Serait-ce pour faire oublier que le
Rojava est certainement l’expérience d’organisation sociale, politique et humaine la plus intéressante, la plus
prometteuse de notre époque ? Cette région rebelle autonome est située
dans le nord de la Syrie. Les milices kurdes ont profité du choc de la guerre
civile syrienne pour y prendre le pouvoir. Ils ont mis en place une politique
laïque, fondée sur des principes démocratiques, une forme de socialisme
démocratique ; l’égalité des sexes et l’écologie transparaissent dans sa Constitution
(qui est plus un contrat social). Ce système politique est inspiré par le
confédéralisme démocratique théorisé par Abdullah Ocalan, leader du PKK (Parti
des Travailleurs du Kurdistan).
Au
Rojava, vivent en plutôt bonne harmonie, ce qui est exceptionnel pour la
région, 6 millions de personnes dont des Kurdes, des Arabes, des Turkmènes.
Trois langues officielles y sont enseignées, le kurde, l’arabe et le syriaque.
Des conseils populaires sont élus par des assemblées de communes ; chaque conseil gère les
ressources agricoles, énergétiques, de manière autonome, coopérative et
écologique. Ce n’est certes pas le paradis sur terre mais un exemple très
intéressant en matière d’organisation sociale.
Dans
une telle organisation, pas de multinationales qui financent, soutiennent des
partis politiques, pas d’oligarques, pas de médias aux mains des marchands
d’armes, pas d’homme seul qui décide que son pays (la Russie) de 144 millions
d’habitants va attaquer son voisin…
Le
Rojava, un exemple à ne pas suivre si les élites en place veulent garder le
pouvoir.
Serait-ce,
également, pour faire oublier les trahisons des Occidentaux vis-à-vis des
Kurdes ?
La
promesse d’un Etat kurde en 1920, sur les restes de l’empire ottoman (traité de
Sèvres) pour finir par une répartition des Kurdes sur trois Etats (Turquie,
Syrie, Irak) qui pratiquèrent chacun l’assimilation forcée et violente.
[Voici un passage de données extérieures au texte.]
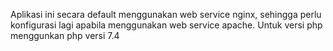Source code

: Aplikasi ini secara default menggunakan web service nginx, sehingga perlu konfigurasi lagi apabila menggunakan web service apache. Untuk versi php menggunkan php versi 7.4

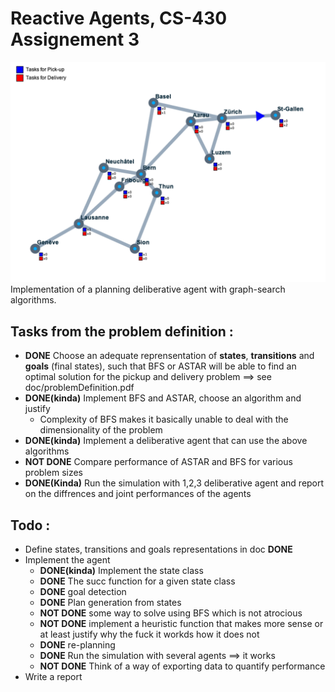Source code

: # Reactive Agents, CS-430 Assignement 3

![screenshot](screenshot.png)
Implementation of a planning deliberative agent with graph-search algorithms.

## Tasks from the problem definition :
* **DONE** Choose an adequate reprensentation of **states**, **transitions** and **goals** (final states), such that BFS or ASTAR will be able to find an optimal solution for the pickup and delivery problem ==> see doc/problemDefinition.pdf
* **DONE(kinda)** Implement BFS and ASTAR, choose an algorithm and justify
  * Complexity of BFS makes it basically unable to deal with the dimensionality of the problem
* **DONE(kinda)** Implement a deliberative agent that can use the above algorithms
* **NOT DONE** Compare performance of ASTAR and BFS for various problem sizes
* **DONE(Kinda)** Run the simulation with 1,2,3 deliberative agent and report on the diffrences and joint performances of the agents

## Todo : 

* Define states, transitions and goals representations in doc **DONE**
* Implement the agent
  * **DONE(kinda)** Implement the state class
  * **DONE** The succ function for a given state class
  * **DONE** goal detection
  * **DONE** Plan generation from states
  * **NOT DONE** some way to solve using BFS which is not atrocious
  * **NOT DONE** implement a heuristic function that makes more sense or at least justify why the fuck it workds how it does not
  *  **DONE** re-planning
  * **DONE** Run the simulation with several agents ==> it works
  * **NOT DONE** Think of a way of exporting data to quantify performance
* Write a report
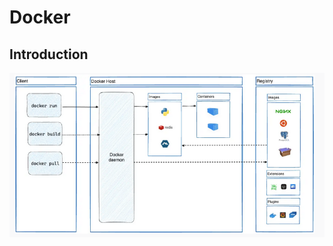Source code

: # Docker

## Introduction

![Docker Architecture](./pictures/01_docker_introduction/01_dockerArchitecture.png)
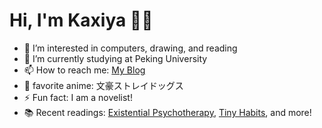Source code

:# Hi, I'm Kaxiya 👋🏻
- 👀 I’m interested in computers, drawing, and reading
- 🌱 I’m currently studying at Peking University
- 📫 How to reach me: [My Blog](https://kaxiya1021.github.io/)
- 💞️ favorite anime: 文豪ストレイドッグス
- ⚡ Fun fact: I am a novelist!
- 📚 Recent readings: [Existential Psychotherapy](https://book.douban.com/subject/26304954/), [Tiny Habits](https://book.douban.com/subject/35594496/), and more!
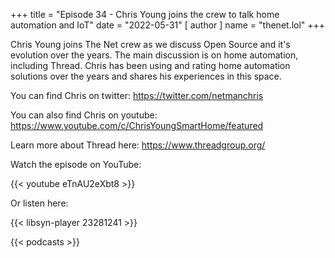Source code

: +++
title = "Episode 34 - Chris Young joins the crew to talk home automation and IoT"
date = "2022-05-31"
[ author ]
  name = "thenet.lol"
+++

Chris Young joins The Net crew as we discuss Open Source and it's evolution
over the years. The main discussion is on home automation, including Thread.
Chris has been using and rating home automation solutions over the years and
shares his experiences in this space.

You can find Chris on twitter: https://twitter.com/netmanchris

You can also find Chris on youtube: https://www.youtube.com/c/ChrisYoungSmartHome/featured

Learn more about Thread here: https://www.threadgroup.org/

Watch the episode on YouTube:

{{< youtube eTnAU2eXbt8 >}}

Or listen here:

{{< libsyn-player 23281241 >}}

{{< podcasts >}}
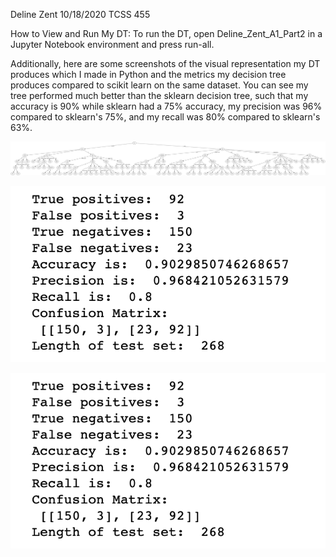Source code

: Deline Zent
10/18/2020
TCSS 455

How to View and Run My DT:
To run the DT, open Deline_Zent_A1_Part2 in a Jupyter Notebook environment and press run-all. 

Additionally, here are some screenshots of the visual representation my DT produces which I made in Python and the metrics my decision tree produces compared to scikit learn on the same dataset. You can see my tree performed much better than the sklearn decision tree, such that my accuracy is 90% while sklearn had a 75% accuracy, my precision was 96% compared to sklearn's 75%,  and my recall was 80% compared to sklearn's 63%. 

![The Graphic Decision Tree Produced by My Python Code](example_images/DT_visual.png?raw=true "Title")

![The Performance Metrics of My DT](example_images/my_DT_metrics.png?raw=true "Title")

![The Performance Metrics of an sklearn Decision Tree on the Same DataSet](example_images/my_DT_metrics.png?raw=true "Title")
Comme par
exemple l’attaque aux armes chimiques contre les Kurdes irakiens par le régime
de Saddam Hussein (180 000 morts en 1987).
Le
lâchage des milices kurdes par les Occidentaux dans la lutte contre Daech plus
récemment a tué 11 000 Kurdes pour libérer Kobané, Raqqan et vaincre les
djihadistes. Les Occidentaux ont certes soutenu logistiquement et
financièrement les milices mais les morts étaient kurdes. Et quand le travail a
été terminé, Daech vaincu, les Occidentaux sont rentrés à la maison et ont
laissé les Kurdes seuls face aux Turcs qui ne se sont pas fait prier pour les
attaquer et prendre une partie de leur territoire : la région d’Afrin.
Ou encore,
est-ce pour passer sous silence le
dernier « cadeau » laissé aux milices kurdes,
à savoir la surveillance, la gestion des prisonniers
de Daech ?
Près
de 60 000 djihadistes, dont des Occidentaux et, parmi eux, plusieurs
centaines de français ainsi que leurs familles, ont été laissés aux bons soins
des Kurdes. Les Kurdes n‘ont bien sûr pas les moyens d’assurer correctement
cette mission. Donc les djihadistes sont soit, pour les combattants, entassés
dans des prisons dans des conditions sanitaires catastrophiques, soit, pour les
familles, parquées dans le camp de Al Hol, où 55 000 personnes sont
détenues - dont beaucoup d’enfants - de 57 nationalités. Il y aurait dans ce camp environ 80 femmes
françaises et 200 enfants. La France en a rapatrié une quarantaine. Laisser ces
gens à la charge des Kurdes est cynique et dangereux, car ces camps sont de
véritables « pépinières de djihadistes », des bombes à retardement
laissées dans la région. Car Daech a, certes, était vaincu mais de nombreuses
cellules dormantes demeurent dans la région et les prisons bondées sont une
cible privilégiée pour eux afin de libérer leurs camarades. Comme celle de
Ghwaryan attaquée le 20 janvier. 3 500 djihadistes y étaient retenus. Le bilan
est dramatique : près de 300 prisonniers et près de 100 gardiens y ont
perdu la vie.
On
comprend mieux pourquoi le pouvoir préfère qu’on ne parle pas trop du Rojava et
des Kurdes. Ceux qui pourraient témoigner sont priés de se taire et s’ils ne le
font pas sont, comme Libre Flot, broyés par la machine judiciaire.
«
Puisque l’on cherche à criminaliser les
militants et militantes ayant lutté avec les Kurdes contre Daech »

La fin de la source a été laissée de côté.